The average price of rice in 2010 was US$489 per metric tonne (MT), which was less than the US$555 of 2009.
Along with higher oil prices, rice prices have also been climbing since the third quarter of 2010, and analysts are expecting average rice prices to increase in 2011. Rice imports are likely to pick up in view of weaker harvests following flooding in key rice-producing regions. The Indonesian government has taken note of the global food situation, and recently purchased 800 tonnes of rice as stockpile.
The Malaysian government too has mentioned that it is closely monitoring the nation's food stockpile to ensure adequate sources in light of a looming global food crisis.
Matters related to food security and ways to overcome any shortage had been brought up for discussion at several Cabinet meetings. The Malaysian policy on rice supply is that 70% is grown locally, while the remaining 30% is imported. In 2010, the majority of Malaysia's imported rice was sourced from Vietnam and Thailand. There is in place a floating stockpile that is managed by Bernas and several large rice suppliers in the country.

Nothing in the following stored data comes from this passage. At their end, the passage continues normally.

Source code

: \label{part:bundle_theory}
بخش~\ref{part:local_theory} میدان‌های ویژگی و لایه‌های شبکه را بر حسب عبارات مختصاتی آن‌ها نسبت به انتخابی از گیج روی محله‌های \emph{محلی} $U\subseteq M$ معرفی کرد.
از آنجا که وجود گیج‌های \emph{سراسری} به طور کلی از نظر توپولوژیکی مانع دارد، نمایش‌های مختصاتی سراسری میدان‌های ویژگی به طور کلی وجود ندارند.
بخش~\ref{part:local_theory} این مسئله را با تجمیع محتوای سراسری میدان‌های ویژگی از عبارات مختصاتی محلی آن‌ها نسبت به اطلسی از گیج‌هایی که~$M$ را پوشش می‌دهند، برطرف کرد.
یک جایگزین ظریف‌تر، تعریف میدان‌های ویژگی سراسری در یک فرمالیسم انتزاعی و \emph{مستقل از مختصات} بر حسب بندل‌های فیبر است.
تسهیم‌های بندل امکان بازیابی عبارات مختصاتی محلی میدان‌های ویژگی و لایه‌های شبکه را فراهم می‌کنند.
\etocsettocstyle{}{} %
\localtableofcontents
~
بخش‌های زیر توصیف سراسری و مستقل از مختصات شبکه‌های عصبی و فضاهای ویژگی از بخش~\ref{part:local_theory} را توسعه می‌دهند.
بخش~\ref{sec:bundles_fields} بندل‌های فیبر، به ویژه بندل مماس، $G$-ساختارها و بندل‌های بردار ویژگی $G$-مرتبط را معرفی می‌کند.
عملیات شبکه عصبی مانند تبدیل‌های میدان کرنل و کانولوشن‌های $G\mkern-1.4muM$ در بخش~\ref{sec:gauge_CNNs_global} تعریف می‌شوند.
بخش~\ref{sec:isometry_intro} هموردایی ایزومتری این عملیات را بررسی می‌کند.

Many are perhaps familiar with local rice custodian Bernas, which is involved in the importation of rice, the trading of local and imported rice, rice milling, and the retailing of rice and other household necessities. Bernas was incorporated on 14 April 1994 by the Malaysian Government as part of its efforts to corporatise the National Paddy and Rice Board. Its activities are basically the commercial and social roles it took over from the rice board and the Malaysian Government. It was subsequently privatised on 12 January 1996 and listed on the Main Board of the Kuala Lumpur Stock Exchange on 25 August 1997.
The 10 most popular brands of rice distributed by the company are a mix of local and imported rice: Jati, Jasmine, Faiza Mas, Cap Rambutan, Sunwhite, Bird of Paradise, Sakura, Royal Umbrella, Taj-mahal, and Moghul. The group also has investments in non-rice businesses such as flour and bread via stakes in associate companies.

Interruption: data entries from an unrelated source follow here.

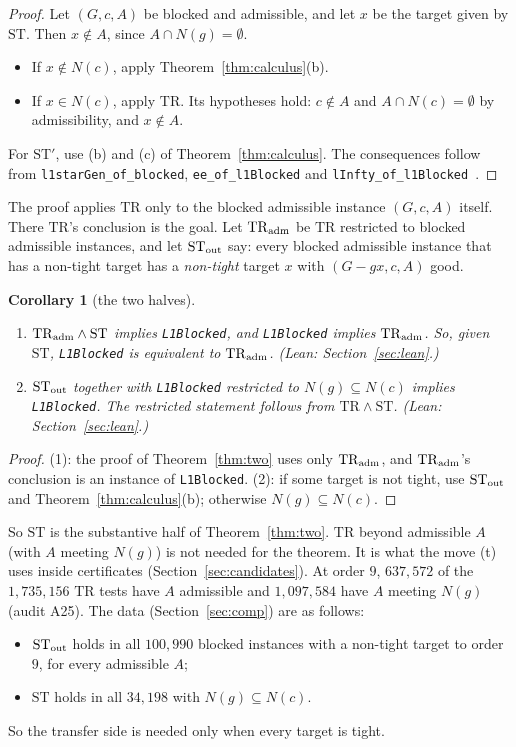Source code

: \documentclass[11pt]{amsart}
\newtheorem{corollary}[theorem]{Corollary}
\theoremstyle{definition}
\newcommand{\TR}{\mathrm{TR}}
\newcommand{\ST}{\mathrm{ST}}
\begin{document}
\begin{proof}
Let $(G,c,A)$ be blocked and admissible, and let $x$ be the target given by $\ST$. Then $x\notin A$,
since $A\cap N(g)=\emptyset$.
\begin{itemize}
\item If $x\notin N(c)$, apply Theorem~\ref{thm:calculus}(b).
\item If $x\in N(c)$, apply $\TR$. Its hypotheses hold: $c\notin A$ and $A\cap N(c)=\emptyset$ by
admissibility, and $x\notin A$.
\end{itemize}
For $\ST'$, use (b) and (c) of Theorem~\ref{thm:calculus}. The consequences follow from
\texttt{l1starGen\_of\_blocked}, \texttt{ee\_of\_l1Blocked} and
\texttt{lInfty\_of\_l1Blocked}~\cite{L1S,TF}.
\end{proof}

The proof applies $\TR$ only to the blocked admissible instance $(G,c,A)$ itself. There $\TR$'s
conclusion is the goal. Let $\TR_{\rm adm}$ be $\TR$ restricted to blocked admissible instances, and
let $\ST_{\rm out}$ say: every blocked admissible instance that has a non-tight target has a
\emph{non-tight} target $x$ with $(G-gx,c,A)$ good.

\begin{corollary}[the two halves]\label{cor:refined}
\begin{enumerate}
\item $\TR_{\rm adm}\wedge\ST$ implies \texttt{L1Blocked}, and \texttt{L1Blocked} implies
$\TR_{\rm adm}$. So, given $\ST$, \texttt{L1Blocked} is equivalent to $\TR_{\rm adm}$.
\quad\emph{(Lean: Section~\ref{sec:lean}.)}
\item $\ST_{\rm out}$ together with \texttt{L1Blocked} restricted to $N(g)\subseteq N(c)$ implies
\texttt{L1Blocked}. The restricted statement follows from $\TR\wedge\ST$.
\quad\emph{(Lean: Section~\ref{sec:lean}.)}
\end{enumerate}
\end{corollary}

\begin{proof}
(1): the proof of Theorem~\ref{thm:two} uses only $\TR_{\rm adm}$, and $\TR_{\rm adm}$'s conclusion is
an instance of \texttt{L1Blocked}. (2): if some target is not tight, use $\ST_{\rm out}$ and
Theorem~\ref{thm:calculus}(b); otherwise $N(g)\subseteq N(c)$.
\end{proof}

So $\ST$ is the substantive half of Theorem~\ref{thm:two}. $\TR$ beyond admissible $A$ (with $A$
meeting $N(g)$) is not needed for the theorem. It is what the move (t) uses inside certificates
(Section~\ref{sec:candidates}). At order $9$, $637{,}572$ of the $1{,}735{,}156$ $\TR$ tests have $A$
admissible and $1{,}097{,}584$ have $A$ meeting $N(g)$ (audit A25). The data
(Section~\ref{sec:comp}) are as follows:
\begin{itemize}
\item $\ST_{\rm out}$ holds in all $100{,}990$ blocked instances with a non-tight target to order $9$,
for every admissible $A$;
\item $\ST$ holds in all $34{,}198$ with $N(g)\subseteq N(c)$.
\end{itemize}
So the transfer side is needed only when every target is tight.
\end{document}
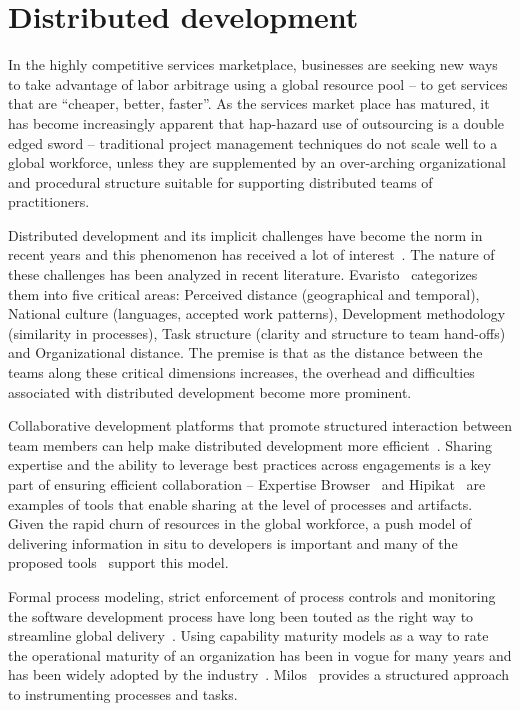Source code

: \section{Distributed development}
In the highly competitive services marketplace, businesses are seeking new ways to take advantage of labor arbitrage using a global resource pool -- to get services that are ``cheaper, better, faster''.  As the services market place has matured, it has become increasingly apparent that hap-hazard use of outsourcing is a double edged sword -- traditional project management techniques do not scale well to a global workforce, unless they are supplemented by an over-arching organizational and procedural structure suitable for supporting distributed teams of practitioners.

Distributed development and its implicit challenges have become the norm in recent years and this phenomenon has received a lot of interest~\cite{glo24,glo26}. The nature of these challenges has been analyzed in recent literature. Evaristo~\cite{glo27} categorizes them into five critical areas: Perceived distance (geographical and temporal), National culture (languages, accepted work patterns), Development methodology (similarity in processes), Task structure (clarity and structure to team hand-offs) and Organizational distance. The premise is that as the distance between the teams along these critical dimensions increases, the overhead and difficulties associated with distributed development become more prominent.

Collaborative development platforms that promote structured interaction between team members can help make distributed development more efficient~\cite{glo28,glo29}. Sharing expertise and the ability to leverage best practices across engagements is a key part of ensuring efficient collaboration – Expertise Browser~\cite{glo30} and Hipikat~\cite{glo31} are examples of tools that enable sharing at the level of processes and artifacts. Given the rapid churn of resources in the global workforce, a push model of delivering information in situ to developers is important and many of the proposed tools~\cite{glo29,glo31,glo34} support this model.

Formal process modeling, strict enforcement of process controls and monitoring the software development process have long been touted as the right way to streamline global delivery~\cite{glo32,glo33,glo34}. Using capability maturity models as a way to rate the operational maturity of an organization has been in vogue for many years and has been widely adopted by the industry~\cite{glo35}. Milos~\cite{glo34} provides a structured approach to instrumenting processes and tasks.

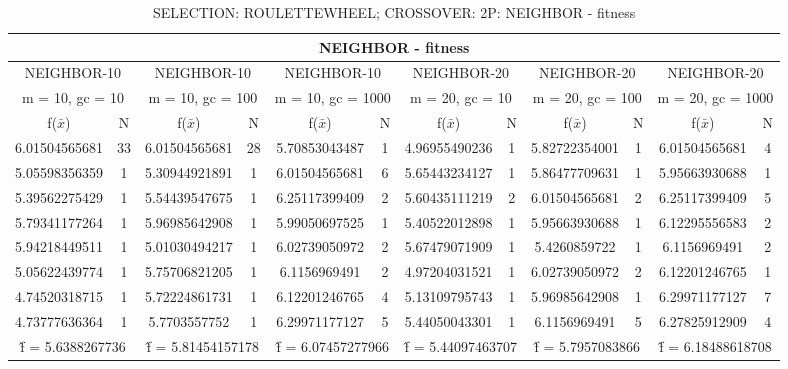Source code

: \begin{table}[H]
	\centering
	\caption{SELECTION: ROULETTEWHEEL; CROSSOVER: 2P: NEIGHBOR - fitness}
	\begin{adjustbox}{width=1\textwidth}
		\begin{tabular}{ |c|c||c|c||c|c||c|c||c|c||c|c| }
			\hline
			\multicolumn{12}{|c|}{NEIGHBOR - fitness} \\
			\hline
			\multicolumn{2}{|c||}{NEIGHBOR-10} & \multicolumn{2}{c||}{NEIGHBOR-10} & \multicolumn{2}{c||}{NEIGHBOR-10} & \multicolumn{2}{c||}{NEIGHBOR-20} & \multicolumn{2}{c||}{NEIGHBOR-20} & \multicolumn{2}{c|}{NEIGHBOR-20}\\
			\hline
			\multicolumn{2}{|c||}{m = 10, gc = 10} & \multicolumn{2}{c||}{m = 10, gc = 100} & \multicolumn{2}{c||}{m = 10, gc = 1000} & \multicolumn{2}{c||}{m = 20, gc = 10} & \multicolumn{2}{c||}{m = 20, gc = 100} & \multicolumn{2}{c|}{m = 20, gc = 1000}\\
			\hline
			f($\bar{x}$) & N & f($\bar{x}$) & N & f($\bar{x}$) & N & f($\bar{x}$) & N & f($\bar{x}$) & N & f($\bar{x}$) & N\\
			\hline
			\hline
			6.01504565681 & 33 & 6.01504565681 & 28 & 5.70853043487 & 1 & 4.96955490236 & 1 & 5.82722354001 & 1 & 6.01504565681 & 4\\
			5.05598356359 & 1 & 5.30944921891 & 1 & 6.01504565681 & 6 & 5.65443234127 & 1 & 5.86477709631 & 1 & 5.95663930688 & 1\\
			5.39562275429 & 1 & 5.54439547675 & 1 & 6.25117399409 & 2 & 5.60435111219 & 2 & 6.01504565681 & 2 & 6.25117399409 & 5\\
			5.79341177264 & 1 & 5.96985642908 & 1 & 5.99050697525 & 1 & 5.40522012898 & 1 & 5.95663930688 & 1 & 6.12295556583 & 2\\
			5.94218449511 & 1 & 5.01030494217 & 1 & 6.02739050972 & 2 & 5.67479071909 & 1 & 5.4260859722 & 1 & 6.1156969491 & 2\\
			5.05622439774 & 1 & 5.75706821205 & 1 & 6.1156969491 & 2 & 4.97204031521 & 1 & 6.02739050972 & 2 & 6.12201246765 & 1\\
			4.74520318715 & 1 & 5.72224861731 & 1 & 6.12201246765 & 4 & 5.13109795743 & 1 & 5.96985642908 & 1 & 6.29971177127 & 7\\
			4.73777636364 & 1 & 5.7703557752 & 1 & 6.29971177127 & 5 & 5.44050043301 & 1 & 6.1156969491 & 5 & 6.27825912909 & 4\\
			\hline
			\multicolumn{2}{|c||}{\^{f} = 5.6388267736} & \multicolumn{2}{c||}{\^{f} = 5.81454157178} & \multicolumn{2}{c||}{\^{f} = 6.07457277966} & \multicolumn{2}{c||}{\^{f} = 5.44097463707} & \multicolumn{2}{c||}{\^{f} = 5.7957083866} & \multicolumn{2}{c|}{\^{f} = 6.18488618708}\\
			\hline
		\end{tabular}
	\end{adjustbox}
\end{table}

According to RAM Ratings, demand for rice is expected to increase, supported by growth in the domestic population. The consumption of rice in Malaysia is estimated to be 2.6 million metric tonnes (MT) in 2010. The company's major shareholder is Tradewinds (M) Bhd. On 3 November 2009, Tradewinds (M) completed the acquisition of a 31.52% stake in Bernas from Wang Tak Company Limited. It completed the purchase of another 22.24% stake from Gandingan Bersepadu Sdn Bhd on 20 January 2010.
For its year ended Dec 31, 2010, Bernas recorded a 1.97% decrease in revenue to Rm1.97bil, but net profit increased 4.61% to RM177mil. Meanwhile, Bernas' debt load stood at RM924.86mil as at its year ended December 31, 2010, compared with RM773.36mil as of end December 2009. The increased in borrowings was mainly for the group to fund its working capital, especially for its rice imports.

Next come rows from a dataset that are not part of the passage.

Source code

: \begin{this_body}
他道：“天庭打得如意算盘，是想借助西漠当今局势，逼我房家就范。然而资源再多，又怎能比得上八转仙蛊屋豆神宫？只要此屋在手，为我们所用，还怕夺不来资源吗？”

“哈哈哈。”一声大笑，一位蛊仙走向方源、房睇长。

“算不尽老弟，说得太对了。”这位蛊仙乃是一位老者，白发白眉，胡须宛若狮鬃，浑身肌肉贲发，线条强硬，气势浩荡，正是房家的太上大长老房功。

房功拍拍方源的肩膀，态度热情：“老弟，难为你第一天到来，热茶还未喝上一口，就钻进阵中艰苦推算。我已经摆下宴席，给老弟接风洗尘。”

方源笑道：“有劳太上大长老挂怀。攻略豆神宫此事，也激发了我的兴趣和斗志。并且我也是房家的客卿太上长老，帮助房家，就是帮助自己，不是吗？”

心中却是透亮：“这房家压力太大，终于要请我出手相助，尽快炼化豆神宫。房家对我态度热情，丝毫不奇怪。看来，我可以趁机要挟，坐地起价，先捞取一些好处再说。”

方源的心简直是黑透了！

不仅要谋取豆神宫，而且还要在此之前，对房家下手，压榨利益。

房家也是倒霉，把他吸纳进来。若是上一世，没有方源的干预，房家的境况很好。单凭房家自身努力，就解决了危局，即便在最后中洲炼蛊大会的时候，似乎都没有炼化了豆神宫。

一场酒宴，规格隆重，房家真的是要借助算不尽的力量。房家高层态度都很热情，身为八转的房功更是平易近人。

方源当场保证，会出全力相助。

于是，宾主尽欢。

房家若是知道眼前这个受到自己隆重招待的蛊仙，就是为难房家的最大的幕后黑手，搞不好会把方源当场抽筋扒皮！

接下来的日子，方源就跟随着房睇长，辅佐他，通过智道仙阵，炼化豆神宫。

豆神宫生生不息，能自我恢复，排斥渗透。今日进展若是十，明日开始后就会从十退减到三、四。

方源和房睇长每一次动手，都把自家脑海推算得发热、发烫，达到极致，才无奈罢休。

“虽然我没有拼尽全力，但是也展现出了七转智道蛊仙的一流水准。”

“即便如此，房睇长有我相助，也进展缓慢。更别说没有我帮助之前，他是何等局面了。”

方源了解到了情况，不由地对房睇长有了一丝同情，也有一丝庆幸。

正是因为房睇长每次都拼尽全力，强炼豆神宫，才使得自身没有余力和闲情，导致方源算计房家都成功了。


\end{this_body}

Despite the higher debt, the group's gearing ratio was manageable at 0.81 times as at end Dec 2010. Going forward, RAM Ratings anticipates Bernas' gearing ratio to remain around 0.80 times with funds from operations debt cover ratios of around 0.2 times in the next few years.
“While this is somewhat on the lower end of the scale vis-vis its similarly rated peers, this is supported by Bernas' strategic profile and the nature of business,” said RAM. It added that there were moderating factors for Bernas, for instance, its loss-making milling and retail operations.
“The group's paddy milling and retail operations are currently operating at a loss. As the buyer of last resort at a guaranteed minimum price, Bernas has to purchase all paddy offered to it regardless of quality; sub-quality paddy would result in lower rice recovery rates.
“Furthermore, the group faces competitive pressure from private millers; some of these private millers may operate more cost-efficient mills and hence are able to offer higher prices to purchase better quality paddy from paddy farmers,” said RAM.
Bernas is also exposed to fluctuations in international prices of rice. This could have a direct impact on Bernas' profitability.
“A steep increase in prices could dampen the group's profit margins if Bernas is constrained from quickly adjusting selling prices upwards due to its social obligation to maintain price stability. Such a situation occurred in FY08,” said RAM.